As there has been no official info released, this is all pure conjecture. However, we can piece together several bits of information we already have to paint a clearer picture of what looks to be in the pipeline.
Patent applications can often be a great place to see what new technology brands are working on, although they can also throw up a few red herrings too, as many ideas don't get past the blueprint phase. We featured some of these in our article 'Is SRAM working on a new e-MTB motor' back in December. The details outlined in the patent don't actually appear to have much in common with the unit fitted to the GasGas bike, which looks like a more standard-fitting motor unit and frame-fitting battery, whereas the patent is for a combined motor and battery setup. The combined battery and motor patent would lower the center of gravity, as talked about in the patent. Still, it would also be difficult to integrate into various frame layouts, which would explain the change to a more standard-looking setup at Eurobike.

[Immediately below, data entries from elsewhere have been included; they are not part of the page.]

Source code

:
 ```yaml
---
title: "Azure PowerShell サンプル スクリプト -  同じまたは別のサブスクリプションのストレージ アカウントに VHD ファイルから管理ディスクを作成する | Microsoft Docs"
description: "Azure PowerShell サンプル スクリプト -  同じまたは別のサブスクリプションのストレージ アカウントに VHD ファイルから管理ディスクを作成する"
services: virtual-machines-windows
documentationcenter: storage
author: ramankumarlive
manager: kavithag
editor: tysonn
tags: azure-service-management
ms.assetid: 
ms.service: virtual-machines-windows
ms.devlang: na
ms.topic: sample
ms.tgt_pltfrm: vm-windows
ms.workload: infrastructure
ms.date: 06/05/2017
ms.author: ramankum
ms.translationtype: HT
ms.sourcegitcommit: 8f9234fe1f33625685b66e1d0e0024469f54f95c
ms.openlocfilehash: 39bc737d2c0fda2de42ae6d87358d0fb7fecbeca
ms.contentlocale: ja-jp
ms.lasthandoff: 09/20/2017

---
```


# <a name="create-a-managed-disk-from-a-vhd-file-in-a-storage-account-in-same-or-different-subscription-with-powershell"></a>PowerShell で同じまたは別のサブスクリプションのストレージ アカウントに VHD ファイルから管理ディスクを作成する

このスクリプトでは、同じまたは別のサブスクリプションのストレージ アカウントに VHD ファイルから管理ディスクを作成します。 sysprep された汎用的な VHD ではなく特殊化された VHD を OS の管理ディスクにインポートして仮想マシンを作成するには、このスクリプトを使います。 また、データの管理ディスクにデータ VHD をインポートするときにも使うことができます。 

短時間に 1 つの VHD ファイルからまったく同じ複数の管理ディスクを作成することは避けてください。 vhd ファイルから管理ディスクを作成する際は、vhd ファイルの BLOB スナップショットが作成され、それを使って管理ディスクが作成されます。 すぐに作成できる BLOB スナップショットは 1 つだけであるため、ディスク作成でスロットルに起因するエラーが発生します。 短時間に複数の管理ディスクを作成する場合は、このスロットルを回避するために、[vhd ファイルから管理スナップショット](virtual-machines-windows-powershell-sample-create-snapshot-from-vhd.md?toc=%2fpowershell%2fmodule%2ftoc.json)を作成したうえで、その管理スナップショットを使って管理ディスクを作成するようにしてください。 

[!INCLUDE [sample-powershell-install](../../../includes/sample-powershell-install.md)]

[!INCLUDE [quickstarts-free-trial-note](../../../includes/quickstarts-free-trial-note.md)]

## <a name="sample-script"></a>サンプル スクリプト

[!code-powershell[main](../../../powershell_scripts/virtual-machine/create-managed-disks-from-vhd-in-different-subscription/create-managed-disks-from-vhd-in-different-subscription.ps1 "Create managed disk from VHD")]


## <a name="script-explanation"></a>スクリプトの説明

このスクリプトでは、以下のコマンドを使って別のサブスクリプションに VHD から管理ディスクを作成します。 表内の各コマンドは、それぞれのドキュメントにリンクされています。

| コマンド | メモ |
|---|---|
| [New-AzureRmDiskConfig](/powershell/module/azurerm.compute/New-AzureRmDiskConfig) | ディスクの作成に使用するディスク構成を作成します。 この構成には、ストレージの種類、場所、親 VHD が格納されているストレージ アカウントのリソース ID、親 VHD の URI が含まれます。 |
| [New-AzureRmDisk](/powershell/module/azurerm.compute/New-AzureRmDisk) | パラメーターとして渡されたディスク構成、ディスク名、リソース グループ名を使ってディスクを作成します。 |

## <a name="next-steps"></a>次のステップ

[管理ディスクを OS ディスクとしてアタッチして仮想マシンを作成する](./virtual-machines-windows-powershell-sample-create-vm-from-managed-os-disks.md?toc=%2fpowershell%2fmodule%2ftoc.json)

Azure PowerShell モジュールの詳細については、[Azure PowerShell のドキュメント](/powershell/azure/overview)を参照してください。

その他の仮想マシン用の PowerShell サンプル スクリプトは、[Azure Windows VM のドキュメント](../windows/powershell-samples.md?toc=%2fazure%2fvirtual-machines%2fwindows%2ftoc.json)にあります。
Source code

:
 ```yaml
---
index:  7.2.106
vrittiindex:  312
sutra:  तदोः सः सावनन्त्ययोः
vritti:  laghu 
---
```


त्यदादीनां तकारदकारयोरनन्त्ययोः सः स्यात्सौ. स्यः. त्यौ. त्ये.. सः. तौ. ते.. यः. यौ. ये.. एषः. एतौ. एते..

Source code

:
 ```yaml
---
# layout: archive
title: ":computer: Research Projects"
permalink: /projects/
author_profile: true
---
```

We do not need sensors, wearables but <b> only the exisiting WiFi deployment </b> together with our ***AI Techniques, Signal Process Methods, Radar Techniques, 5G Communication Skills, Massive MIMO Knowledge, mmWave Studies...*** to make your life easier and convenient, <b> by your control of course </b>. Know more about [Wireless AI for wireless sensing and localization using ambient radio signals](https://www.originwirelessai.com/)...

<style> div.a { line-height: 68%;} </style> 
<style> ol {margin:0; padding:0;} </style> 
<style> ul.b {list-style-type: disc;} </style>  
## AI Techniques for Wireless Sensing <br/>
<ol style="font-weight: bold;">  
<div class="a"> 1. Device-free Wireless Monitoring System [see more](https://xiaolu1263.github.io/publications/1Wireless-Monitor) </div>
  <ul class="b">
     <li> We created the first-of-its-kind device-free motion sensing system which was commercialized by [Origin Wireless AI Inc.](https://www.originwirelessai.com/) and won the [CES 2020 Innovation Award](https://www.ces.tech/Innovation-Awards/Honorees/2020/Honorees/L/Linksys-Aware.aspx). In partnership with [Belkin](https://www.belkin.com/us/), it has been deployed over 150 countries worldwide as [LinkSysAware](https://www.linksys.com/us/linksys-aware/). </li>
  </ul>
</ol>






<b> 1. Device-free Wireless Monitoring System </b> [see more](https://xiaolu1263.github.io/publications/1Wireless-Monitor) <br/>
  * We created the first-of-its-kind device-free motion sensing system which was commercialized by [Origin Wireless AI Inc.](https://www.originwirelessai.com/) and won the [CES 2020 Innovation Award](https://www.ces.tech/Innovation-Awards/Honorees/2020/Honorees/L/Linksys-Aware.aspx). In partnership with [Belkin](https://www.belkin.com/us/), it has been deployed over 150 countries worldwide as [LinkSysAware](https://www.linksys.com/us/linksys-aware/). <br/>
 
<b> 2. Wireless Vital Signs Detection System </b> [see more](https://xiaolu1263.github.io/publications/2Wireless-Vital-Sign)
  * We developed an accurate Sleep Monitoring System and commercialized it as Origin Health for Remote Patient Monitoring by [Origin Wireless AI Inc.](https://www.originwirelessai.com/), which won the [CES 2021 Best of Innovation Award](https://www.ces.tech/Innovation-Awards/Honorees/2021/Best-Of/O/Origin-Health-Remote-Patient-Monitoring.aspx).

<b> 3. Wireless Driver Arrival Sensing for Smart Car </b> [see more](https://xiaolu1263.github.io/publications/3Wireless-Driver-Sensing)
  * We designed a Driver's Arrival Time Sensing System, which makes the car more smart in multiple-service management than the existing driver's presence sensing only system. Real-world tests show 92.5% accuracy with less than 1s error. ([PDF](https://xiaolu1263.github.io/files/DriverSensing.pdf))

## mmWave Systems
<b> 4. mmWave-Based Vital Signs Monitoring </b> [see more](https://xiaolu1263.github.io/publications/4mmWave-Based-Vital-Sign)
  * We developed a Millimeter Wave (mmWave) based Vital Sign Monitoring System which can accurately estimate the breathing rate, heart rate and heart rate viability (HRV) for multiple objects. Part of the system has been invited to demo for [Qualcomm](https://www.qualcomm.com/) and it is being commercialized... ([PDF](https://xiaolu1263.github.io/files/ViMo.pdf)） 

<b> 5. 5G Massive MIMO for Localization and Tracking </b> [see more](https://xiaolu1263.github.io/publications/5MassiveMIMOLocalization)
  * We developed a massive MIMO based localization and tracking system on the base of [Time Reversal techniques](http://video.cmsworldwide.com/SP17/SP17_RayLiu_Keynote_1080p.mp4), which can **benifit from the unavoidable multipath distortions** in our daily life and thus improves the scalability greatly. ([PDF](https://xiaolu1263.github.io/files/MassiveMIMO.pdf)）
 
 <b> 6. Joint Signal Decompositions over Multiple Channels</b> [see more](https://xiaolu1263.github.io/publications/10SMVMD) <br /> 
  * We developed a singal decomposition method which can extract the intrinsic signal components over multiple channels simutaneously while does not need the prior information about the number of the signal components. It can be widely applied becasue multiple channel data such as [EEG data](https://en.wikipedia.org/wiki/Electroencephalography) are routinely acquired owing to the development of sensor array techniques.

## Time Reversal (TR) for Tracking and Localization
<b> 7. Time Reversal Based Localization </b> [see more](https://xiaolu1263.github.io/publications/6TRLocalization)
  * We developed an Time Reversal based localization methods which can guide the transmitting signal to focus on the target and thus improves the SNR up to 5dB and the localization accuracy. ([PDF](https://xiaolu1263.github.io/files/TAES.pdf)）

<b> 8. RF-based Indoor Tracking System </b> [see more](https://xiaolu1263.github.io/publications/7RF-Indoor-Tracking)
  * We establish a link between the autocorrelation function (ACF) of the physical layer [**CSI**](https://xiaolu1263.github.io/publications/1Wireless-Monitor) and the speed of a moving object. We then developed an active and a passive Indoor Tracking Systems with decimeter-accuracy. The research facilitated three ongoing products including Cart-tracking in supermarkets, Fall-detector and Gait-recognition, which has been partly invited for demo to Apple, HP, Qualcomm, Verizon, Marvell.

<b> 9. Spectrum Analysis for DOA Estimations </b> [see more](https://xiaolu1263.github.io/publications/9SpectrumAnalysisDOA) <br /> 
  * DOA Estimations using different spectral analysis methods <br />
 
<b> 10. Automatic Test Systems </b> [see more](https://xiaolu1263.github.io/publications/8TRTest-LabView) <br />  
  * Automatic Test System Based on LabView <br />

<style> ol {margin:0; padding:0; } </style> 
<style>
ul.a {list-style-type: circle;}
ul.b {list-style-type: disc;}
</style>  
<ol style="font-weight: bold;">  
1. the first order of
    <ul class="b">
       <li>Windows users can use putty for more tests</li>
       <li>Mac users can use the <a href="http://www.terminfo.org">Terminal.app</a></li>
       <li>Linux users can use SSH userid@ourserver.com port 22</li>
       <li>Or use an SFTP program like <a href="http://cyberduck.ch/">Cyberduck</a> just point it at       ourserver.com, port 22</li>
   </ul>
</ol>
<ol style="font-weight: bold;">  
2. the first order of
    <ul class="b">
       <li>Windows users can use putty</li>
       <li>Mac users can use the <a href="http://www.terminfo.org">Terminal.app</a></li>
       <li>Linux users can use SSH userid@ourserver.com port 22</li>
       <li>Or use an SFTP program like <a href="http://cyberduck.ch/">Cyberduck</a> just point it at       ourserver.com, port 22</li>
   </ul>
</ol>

Details have been scarce since the news that SRAM rumored to have taken over Amprio, but it's this acquisition that may give us more clues about the functions of the new unit. Again, this is purely speculation, but Amprio’s current motor, the RMAG, delivers 75-90Nm of torque, weighs 2.85kg, and has several battery options up to 710Wh. Those numbers put it in the full-power e-bike category alongside the Bosch Performance Line CX and Shimano EP8, and could be the basis for a new platform. To compete at the highest level, the unit must at least match the best offerings, so SRAM has potentially used the RMAG as a starting point and developed the motor further.
What we saw at Eurobike
It is hard to glean any details purely by looking at the bike on display, but one detail we did notice was the smaller-than-usual frame mounting bolts. Normally, an M6 bolt steel bolt is used, but the unbadged motor looked to have M4 or M5, which would be an easy way to save a few grams on the overall weight. It looked slightly smaller than similar units too, which could make it easier for brands to integrate it into frame designs and potentially use shorter chainstays.

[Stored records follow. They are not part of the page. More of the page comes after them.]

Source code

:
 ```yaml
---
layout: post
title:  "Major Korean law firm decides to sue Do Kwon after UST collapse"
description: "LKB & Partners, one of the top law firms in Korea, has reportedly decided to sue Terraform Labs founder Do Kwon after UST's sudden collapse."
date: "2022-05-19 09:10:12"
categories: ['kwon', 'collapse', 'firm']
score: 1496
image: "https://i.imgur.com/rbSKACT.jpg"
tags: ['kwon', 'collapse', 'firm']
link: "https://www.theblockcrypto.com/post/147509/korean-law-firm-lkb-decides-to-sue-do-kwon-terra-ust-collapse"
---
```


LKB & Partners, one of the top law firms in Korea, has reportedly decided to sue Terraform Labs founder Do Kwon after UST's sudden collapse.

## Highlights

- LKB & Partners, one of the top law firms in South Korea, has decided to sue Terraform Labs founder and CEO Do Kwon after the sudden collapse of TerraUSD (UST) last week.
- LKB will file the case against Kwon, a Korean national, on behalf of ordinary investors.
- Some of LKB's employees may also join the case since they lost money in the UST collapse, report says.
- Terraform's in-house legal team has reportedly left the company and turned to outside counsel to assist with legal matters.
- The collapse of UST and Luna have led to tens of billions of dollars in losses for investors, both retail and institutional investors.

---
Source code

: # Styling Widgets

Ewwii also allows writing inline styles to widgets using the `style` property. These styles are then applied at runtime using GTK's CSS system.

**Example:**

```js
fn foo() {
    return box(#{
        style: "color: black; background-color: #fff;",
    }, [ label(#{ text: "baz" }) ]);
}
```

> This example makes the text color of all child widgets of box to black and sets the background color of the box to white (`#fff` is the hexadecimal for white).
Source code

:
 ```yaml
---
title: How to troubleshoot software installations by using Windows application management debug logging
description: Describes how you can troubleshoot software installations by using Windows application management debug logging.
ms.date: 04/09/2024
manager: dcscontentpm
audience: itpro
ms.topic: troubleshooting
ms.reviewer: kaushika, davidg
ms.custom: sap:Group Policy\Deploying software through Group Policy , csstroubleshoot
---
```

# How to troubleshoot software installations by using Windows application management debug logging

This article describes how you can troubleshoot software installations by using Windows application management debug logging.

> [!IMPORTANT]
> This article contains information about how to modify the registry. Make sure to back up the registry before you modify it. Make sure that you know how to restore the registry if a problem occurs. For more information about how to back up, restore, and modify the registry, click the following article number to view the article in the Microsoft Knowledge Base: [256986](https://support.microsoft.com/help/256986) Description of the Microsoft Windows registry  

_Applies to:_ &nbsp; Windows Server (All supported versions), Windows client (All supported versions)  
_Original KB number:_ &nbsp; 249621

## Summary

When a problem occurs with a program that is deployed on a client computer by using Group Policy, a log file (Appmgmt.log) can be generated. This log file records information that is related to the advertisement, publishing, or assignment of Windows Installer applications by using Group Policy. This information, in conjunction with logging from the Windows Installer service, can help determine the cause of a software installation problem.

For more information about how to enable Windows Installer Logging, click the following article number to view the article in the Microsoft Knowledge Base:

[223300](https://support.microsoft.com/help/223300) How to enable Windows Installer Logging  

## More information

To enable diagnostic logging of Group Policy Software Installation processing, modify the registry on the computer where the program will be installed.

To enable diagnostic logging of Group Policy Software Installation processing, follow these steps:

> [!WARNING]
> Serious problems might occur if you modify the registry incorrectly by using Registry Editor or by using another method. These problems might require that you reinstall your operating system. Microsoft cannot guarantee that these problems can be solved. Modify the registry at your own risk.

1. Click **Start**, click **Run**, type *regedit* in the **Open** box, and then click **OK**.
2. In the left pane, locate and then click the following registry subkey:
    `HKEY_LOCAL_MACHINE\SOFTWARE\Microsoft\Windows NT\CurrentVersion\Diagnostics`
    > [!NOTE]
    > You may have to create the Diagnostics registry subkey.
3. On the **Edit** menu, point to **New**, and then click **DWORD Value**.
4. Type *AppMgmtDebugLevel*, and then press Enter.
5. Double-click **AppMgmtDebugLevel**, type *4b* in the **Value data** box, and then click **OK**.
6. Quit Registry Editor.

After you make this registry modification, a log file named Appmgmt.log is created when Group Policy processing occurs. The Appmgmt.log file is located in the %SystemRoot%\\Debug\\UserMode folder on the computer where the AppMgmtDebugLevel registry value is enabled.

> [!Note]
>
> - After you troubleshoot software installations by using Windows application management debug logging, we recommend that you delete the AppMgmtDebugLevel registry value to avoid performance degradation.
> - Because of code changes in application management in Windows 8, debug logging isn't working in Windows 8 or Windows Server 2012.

It would be safe to assume that any new platform would use a variant of SRAM's already well established AXS wireless shifting technology. In fact, the bike in question had a T-Type AXS left-hand lever that I presume is to operate the motor, there was also some form of display integrated into the top tube, but this had been covered up. SRAM already has a slick app for AXS gears and Flight Attendant, so we expect there to be a variant of this to work for riders to fine-tune the engine and battery.
Another potentially interesting feature is the auto-shifting e-MTB drivetrain that SRAM has already patented. While it's not the first to do this, as Shimano have their own Auto Shift function, but combined with the latest T-Type Transmission's solid shifting under load, auto shifting would make a lot of sense as the extra torque of an e-MTB motor can make smooth gear shifts difficult, and it would reduce the chances of fluffed gear changes and broken chains.
SRAM’s auto shift patent relies on several sensors and accelerometers, just like the RockShox Flight Attendant suspension, so could we see a fully automated suspension, gearing and e-MTB bike? A fully automated bike might scare some, but could be perfect for those with less mechanical leanings, or those who just want to ride and let the bike take care of itself. There has definitely been an increase in automated gears and suspension lately so it will be interesting to see how far they can take this.
Given the amount of possible integrations and features, it's no surprise a SRAM motor release has taken a while, and presumably they are testing the system to the max prior to releasing any further info. Whatever SRAM is working on, it's sure to be a fresh take on what an e-MTB can be, and we can't wait to see what that looks like.